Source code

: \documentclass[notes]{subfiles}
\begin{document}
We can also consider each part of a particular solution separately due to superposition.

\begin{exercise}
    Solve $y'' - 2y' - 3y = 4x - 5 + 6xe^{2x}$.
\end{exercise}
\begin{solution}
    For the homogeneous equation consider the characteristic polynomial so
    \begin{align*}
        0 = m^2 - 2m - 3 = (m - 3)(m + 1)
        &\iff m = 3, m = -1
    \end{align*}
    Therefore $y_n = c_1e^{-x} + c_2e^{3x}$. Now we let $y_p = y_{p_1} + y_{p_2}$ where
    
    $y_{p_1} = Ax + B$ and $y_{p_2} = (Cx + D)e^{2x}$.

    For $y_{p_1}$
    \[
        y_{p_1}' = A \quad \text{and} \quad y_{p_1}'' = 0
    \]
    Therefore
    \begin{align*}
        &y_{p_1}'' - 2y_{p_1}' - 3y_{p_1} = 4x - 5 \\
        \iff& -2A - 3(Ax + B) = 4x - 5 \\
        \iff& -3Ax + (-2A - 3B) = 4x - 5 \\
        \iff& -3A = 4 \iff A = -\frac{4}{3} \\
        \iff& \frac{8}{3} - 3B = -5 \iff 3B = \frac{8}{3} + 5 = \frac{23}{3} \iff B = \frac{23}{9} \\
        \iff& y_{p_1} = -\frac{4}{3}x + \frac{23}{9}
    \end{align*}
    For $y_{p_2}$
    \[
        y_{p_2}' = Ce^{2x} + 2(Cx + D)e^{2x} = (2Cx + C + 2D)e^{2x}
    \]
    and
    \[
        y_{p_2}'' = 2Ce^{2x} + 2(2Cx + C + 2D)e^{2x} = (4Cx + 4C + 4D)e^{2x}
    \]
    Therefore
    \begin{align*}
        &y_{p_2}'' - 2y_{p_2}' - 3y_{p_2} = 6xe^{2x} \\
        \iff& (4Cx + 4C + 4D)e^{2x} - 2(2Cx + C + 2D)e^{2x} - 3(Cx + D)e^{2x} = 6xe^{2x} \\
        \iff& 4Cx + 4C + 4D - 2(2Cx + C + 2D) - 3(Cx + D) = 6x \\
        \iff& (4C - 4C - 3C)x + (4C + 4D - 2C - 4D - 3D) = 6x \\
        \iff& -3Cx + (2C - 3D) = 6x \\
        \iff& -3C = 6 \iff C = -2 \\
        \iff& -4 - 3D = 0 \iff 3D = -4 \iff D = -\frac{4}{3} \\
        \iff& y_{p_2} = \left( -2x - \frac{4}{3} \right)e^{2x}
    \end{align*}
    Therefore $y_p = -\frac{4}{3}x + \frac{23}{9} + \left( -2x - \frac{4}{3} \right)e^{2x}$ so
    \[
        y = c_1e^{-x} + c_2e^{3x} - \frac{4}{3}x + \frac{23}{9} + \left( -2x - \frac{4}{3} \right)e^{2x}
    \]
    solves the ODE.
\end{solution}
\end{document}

+ + + + +

**TO DO:** The expected output is every line of the records in which the string "right" appears.

**COMPLETED TASK:**
        \iff& y_{p_2} = \left( -2x - \frac{4}{3} \right)e^{2x}
    Therefore $y_p = -\frac{4}{3}x + \frac{23}{9} + \left( -2x - \frac{4}{3} \right)e^{2x}$ so
        y = c_1e^{-x} + c_2e^{3x} - \frac{4}{3}x + \frac{23}{9} + \left( -2x - \frac{4}{3} \right)e^{2x}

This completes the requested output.